## Setup
Runs a bash command (using iPython %bash magic) to install all required dependencies

All packages (alongside their corresponding versions) can be found in the setup directory, specifically `requirements.txt`

The cell below assumes a Unix / Mac OS, however if that's not the case the following command can be used from the project's root dir to install all required dependencies

`pip3 install --no-warn-script-location --progress-bar pretty --quiet -r ./setup/requirements.txt `

In [1]:
%%bash
yes | pip3 install --no-warn-script-location --progress-bar pretty --quiet -r ./setup/requirements.txt

Couldn't find program: 'bash'


## Imports
Contains import statements for all the required libraries and frameworks

In [2]:
import bokeh
import plotnine
import altair
import numpy as np
from pprint import pprint

from generators import (
    scatter as scatter_generator,
    bar as bar_generator,
    line as line_generator,
    contour as contour_generator,
    kd as kd_generator,
    histogram as histogram_generator,
    errorbar as errorbar_generator,
    bubble as bubble_generator,
    area as area_generator,
    box as box_generator,
)

from styles import (
    scatter as scatter_styles,
    bar as bar_styles,
    line as line_styles,
    contour as contour_styles,
    kd as kd_styles,
    histogram as histogram_styles,
    errorbar as errorbar_styles,
    bubble as bubble_styles,
    area as area_styles,
    box as box_styles,
)

## Define Hyperparameters
Specifies the maximum number of graphs to be generated

Additionally, the types of libraries and plots can be specified as well

In [3]:
# number of graphs to be generated
max_num_graphs = 35

# set of libraries generating graphs
libraries = [
    'bokeh',
    'altair',
    'plotnine'
]

# outer dict keys (followed by inner dict keys)
generator_key, styles_key, graph_key = 'generator', 'styles', 'graphs'
library_key, data_key, style_key = 'library', 'data', 'style'

# set of plots being generated
graphs = {
    'scatter': { 
        generator_key: scatter_generator.generate_data,
        styles_key: scatter_styles,
    },
    'bar': {
        generator_key: bar_generator.generate_data,
        styles_key: bar_styles,
    },
    'line': {
        generator_key: line_generator.generate_data,
        styles_key: line_styles,
    },
    'contour': {
        generator_key: contour_generator.generate_data,
        styles_key: contour_styles,
    },
    'kd': {
        generator_key: kd_generator.generate_data,
        styles_key: kd_styles,
    },
    'histogram': {
        generator_key: histogram_generator.generate_data,
        styles_key: histogram_styles,
    },
    'errorbar': {
        generator_key: errorbar_generator.generate_data,
        styles_key: errorbar_styles,
    },
    'bubble': {
        generator_key: bubble_generator.generate_data,
        styles_key: bubble_styles,
    },
    'area': {
        generator_key: area_generator.generate_data,
        styles_key: area_styles,
    },
    'box': {
        generator_key: box_generator.generate_data,
        styles_key: box_styles,
    },
}

## Data Separation
Generates a dict representing the number of graphs that need to be created for each library/graph pair

The dictionary keys represent `(library, graph)` where the value represents the number of graphs to be generated

In [4]:
import random

def split_number_evenly(n, n_arrays):
    values = np.linspace(n, 0, n_arrays+1).astype(int)
    return [value - values[i+1] for i, value in enumerate(values[:-1])]

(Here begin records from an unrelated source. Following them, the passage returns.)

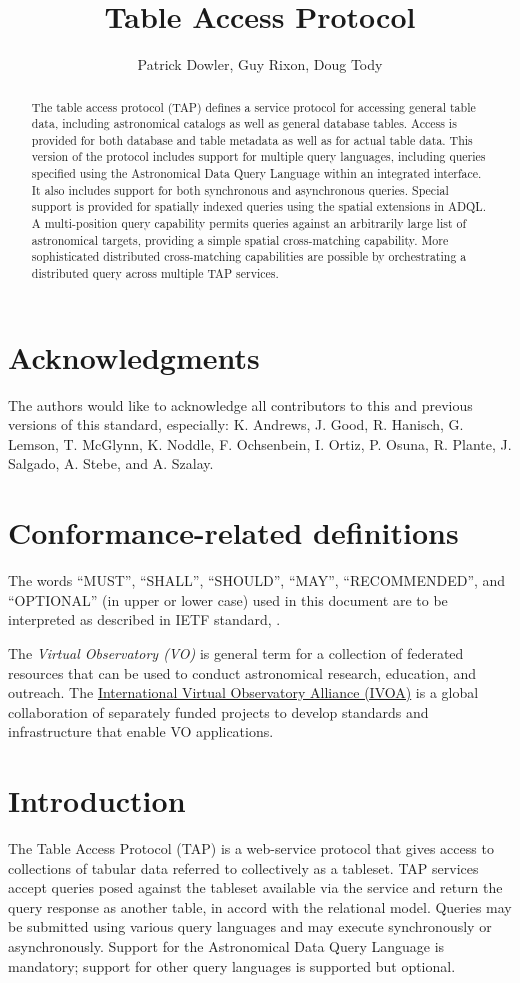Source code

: \documentclass[11pt,letter]{ivoa}
\title{Table Access Protocol}
\author{Patrick Dowler, Guy Rixon, Doug Tody}
\begin{document}
\begin{abstract}
The table access protocol (TAP) defines a service protocol for accessing general 
table data, including astronomical catalogs as well as general database tables. 
Access is provided for both database and table metadata as well as for actual 
table data. This version of the protocol includes support for multiple query 
languages, including queries specified using the Astronomical Data Query 
Language \citep{std:ADQL} within an integrated interface. It also includes 
support 
for both synchronous and asynchronous queries. Special support is provided for
spatially indexed queries using the spatial extensions in ADQL. A multi-position 
query capability permits queries against an arbitrarily large list of 
astronomical targets, providing a simple spatial cross-matching capability. 
More sophisticated distributed cross-matching capabilities are possible by 
orchestrating a distributed query across multiple TAP services.  
\end{abstract}


\section*{Acknowledgments}

The authors would like to acknowledge all contributors to this and previous 
versions of this standard, especially: K. Andrews, J. Good, R. Hanisch, G. 
Lemson, T. McGlynn, K. Noddle, F. Ochsenbein, I. Ortiz, P. Osuna, R. Plante, 
J. Salgado, A. Stebe, and A. Szalay.


\section*{Conformance-related definitions}

The words ``MUST'', ``SHALL'', ``SHOULD'', ``MAY'', ``RECOMMENDED'', and
``OPTIONAL'' (in upper or lower case) used in this document are to be
interpreted as described in IETF standard, \citet{std:RFC2119}.

The \emph{Virtual Observatory (VO)} is general term for a collection of 
federated resources that can be used to conduct astronomical research, 
education, and outreach. The \href{http://www.ivoa.net}{International
Virtual Observatory Alliance (IVOA)} is a global collaboration of separately 
funded projects to develop standards and infrastructure that enable VO 
applications.


\section{Introduction}
The Table Access Protocol (TAP) is a web-service protocol that gives access to 
collections of tabular data referred to collectively as a tableset.  TAP 
services accept queries posed against the tableset available via the service and 
return the query response as another table, in accord with the relational model. 
 Queries may be submitted using various query languages and may execute 
synchronously or asynchronously. Support for the Astronomical Data Query 
Language \citep{std:ADQL} is mandatory; support for other query languages is 
supported 
but optional.
\end{document}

def split_number_randomly(n, n_arrays):
    number, numbers = n, []
    while (number > 0):
        random_number = round(random.random()*number)
        numbers.append(random_number)
        number -= random_number
    numbers.extend([0] * (n_arrays - len(numbers)))
    return random.sample(numbers, len(numbers))

def generate_occurences_dict(
    num_graphs,
    libraries,
    graphs,
    equal_library_distribution=True,
    equal_graph_distribution=True,
):
    # dict for storing the number of graphs per library / graph to generate
    # (e.g. occurences['bokeh', 'bar'] might return a value of 5)
    occurences, library_occurences, graph_occurences = {}, [], []  
    # split library occurences (1-d array)
    split_library_func = split_number_evenly if (equal_library_distribution) else split_number_randomly
    library_occurences = split_library_func(num_graphs, len(libraries))
    # split graph occurences (1-d array)
    split_graph_func =  split_number_evenly if equal_graph_distribution else split_number_randomly
    graph_occurences = [split_graph_func(num_graphs_per_library, len(graphs)) for num_graphs_per_library in library_occurences]
    # add values generated above to occurence dict
    for i, num_graphs_per_library in enumerate(graph_occurences):
        for j, num_graph_occurences in enumerate(num_graphs_per_library):
            library, graph = libraries[i], graphs[j]
            occurences[library, graph] = num_graph_occurences
    return occurences

# generate graph occurence dictionary
graph_names = list(graphs.keys())
occurences = generate_occurences_dict(100, libraries, graph_names)
pprint(occurences)

{('altair', 'area'): 3,
 ('altair', 'bar'): 3,
 ('altair', 'box'): 3,
 ('altair', 'bubble'): 3,
 ('altair', 'contour'): 4,
 ('altair', 'errorbar'): 4,
 ('altair', 'histogram'): 3,
 ('altair', 'kd'): 3,
 ('altair', 'line'): 3,
 ('altair', 'scatter'): 4,
 ('bokeh', 'area'): 3,
 ('bokeh', 'bar'): 3,
 ('bokeh', 'box'): 3,
 ('bokeh', 'bubble'): 4,
 ('bokeh', 'contour'): 3,
 ('bokeh', 'errorbar'): 3,
 ('bokeh', 'histogram'): 4,
 ('bokeh', 'kd'): 3,
 ('bokeh', 'line'): 4,
 ('bokeh', 'scatter'): 4,
 ('plotnine', 'area'): 3,
 ('plotnine', 'bar'): 3,
 ('plotnine', 'box'): 3,
 ('plotnine', 'bubble'): 3,
 ('plotnine', 'contour'): 4,
 ('plotnine', 'errorbar'): 4,
 ('plotnine', 'histogram'): 3,
 ('plotnine', 'kd'): 3,
 ('plotnine', 'line'): 3,
 ('plotnine', 'scatter'): 4}


## Data Generation
Generates the corresponding data based on graph type (i.e. `generate_bar()`)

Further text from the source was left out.